「交流こそ地域公共交通の役割」 伊勢新聞政経懇話会で松本名城大教授講演

【伊勢新聞の政経懇話会で講演する松本氏=津市大門の市センターパレスホールで】

伊勢新聞政経懇話会3月例会が15日、津市大門の市センターパレスホールであり、名城大理工学部社会基盤デザイン工学科教授の松本幸正氏が「地域公共交通の役割とこれから求められる姿」と題して講演した。「交流こそが地域公共交通の真の役割だ」と述べ、公共交通を単なる移動手段としてでなく、住民が交流するための装置として捉えることが重要だとした。

松本氏は、鉄道などの公共交通機関の利用が多い大都市圏に比べ、地方都市圏は約6割が自動車利用している現状を指摘。脱炭素社会の実現や、人口減少など社会の変化により、自動車依存から脱却する必要性を示した。

一方、60%以上の人が後期高齢者になっても運転を続けているなど、自動車利用の人が運転をやめることが困難な状況も指摘。ただ、高齢が進むほど、運転をやめた後にバスや鉄道を利用することが難しくなって生活の質が低下する傾向にあり、比較的若いうちに少しずつバスなどを利用した方が生活の質が維持できるとの調査結果も報告した。

自動車依存から脱却し、公共交通を利用促進するために求められる役割としては、どこでも好きなときに乗ることができる移動の保障や、渋滞の解消、エネルギー消費の削減など移動の効率化を提示。

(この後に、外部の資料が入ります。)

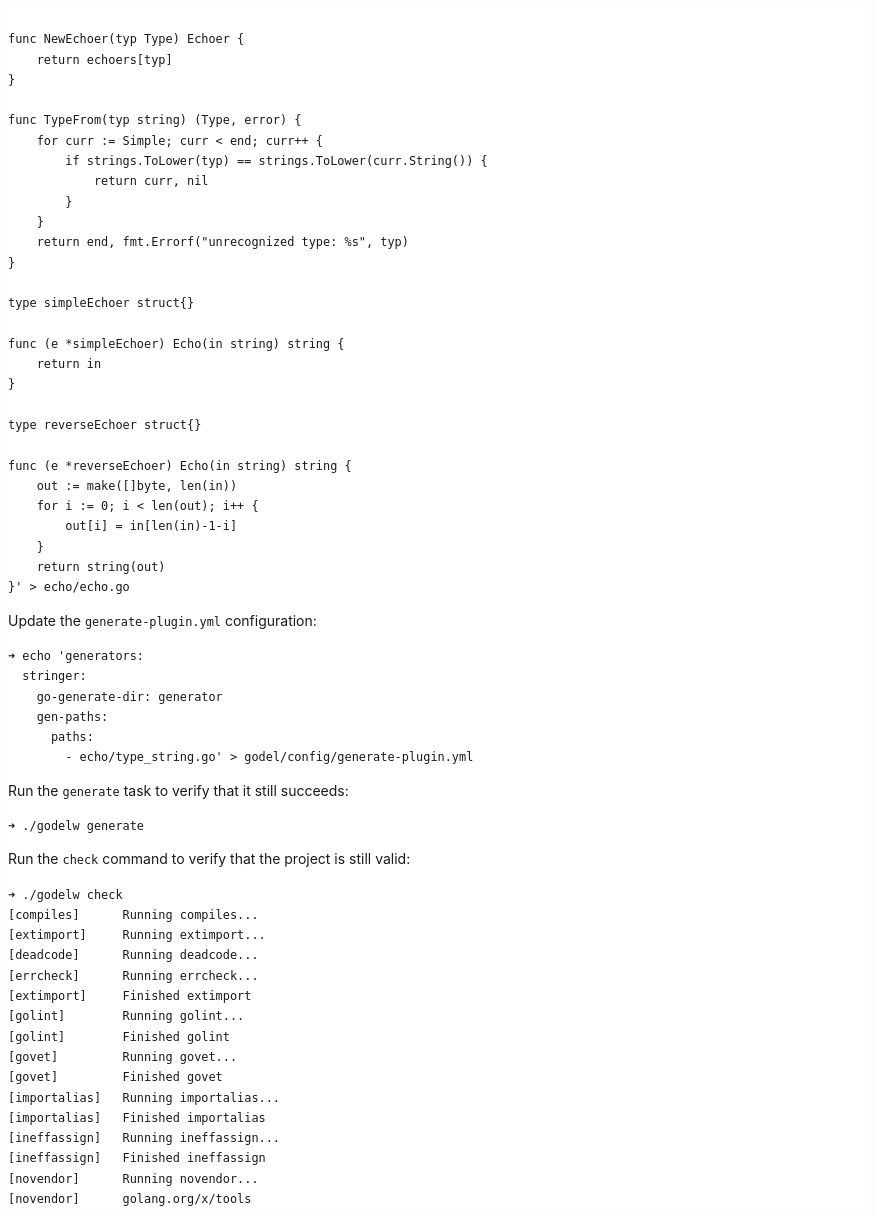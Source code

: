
 ```

func NewEchoer(typ Type) Echoer {
	return echoers[typ]
}

func TypeFrom(typ string) (Type, error) {
	for curr := Simple; curr < end; curr++ {
		if strings.ToLower(typ) == strings.ToLower(curr.String()) {
			return curr, nil
		}
	}
	return end, fmt.Errorf("unrecognized type: %s", typ)
}

type simpleEchoer struct{}

func (e *simpleEchoer) Echo(in string) string {
	return in
}

type reverseEchoer struct{}

func (e *reverseEchoer) Echo(in string) string {
	out := make([]byte, len(in))
	for i := 0; i < len(out); i++ {
		out[i] = in[len(in)-1-i]
	}
	return string(out)
}' > echo/echo.go
```

Update the `generate-plugin.yml` configuration:

```
➜ echo 'generators:
  stringer:
    go-generate-dir: generator
    gen-paths:
      paths:
        - echo/type_string.go' > godel/config/generate-plugin.yml
```

Run the `generate` task to verify that it still succeeds:

```
➜ ./godelw generate
```

Run the `check` command to verify that the project is still valid:

```
➜ ./godelw check
[compiles]      Running compiles...
[extimport]     Running extimport...
[deadcode]      Running deadcode...
[errcheck]      Running errcheck...
[extimport]     Finished extimport
[golint]        Running golint...
[golint]        Finished golint
[govet]         Running govet...
[govet]         Finished govet
[importalias]   Running importalias...
[importalias]   Finished importalias
[ineffassign]   Running ineffassign...
[ineffassign]   Finished ineffassign
[novendor]      Running novendor...
[novendor]      golang.org/x/tools
```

その上で、公共交通の利用を増やすことで、駐車場のスペースを店舗に変えるなど「にぎわいの創出」も可能だと強調。単なる移動手段だけでなく、交流の場の提供など間接的な役割も果たしていくと強調した。

松本氏は「地域の公共交通を交流の装置とすることで、魅力ある住み続けたくなるような街づくりを行うことができる」と呼びかけた。

松本氏は名古屋工業大大学院工学研究科博士前期課程を修了し、平成19年から現職。専門は交通工学・都市計画。県都市計画審議会長、津市地域公共交通活性化協議会長なども務め、地域における計画策定や課題解決にも貢献。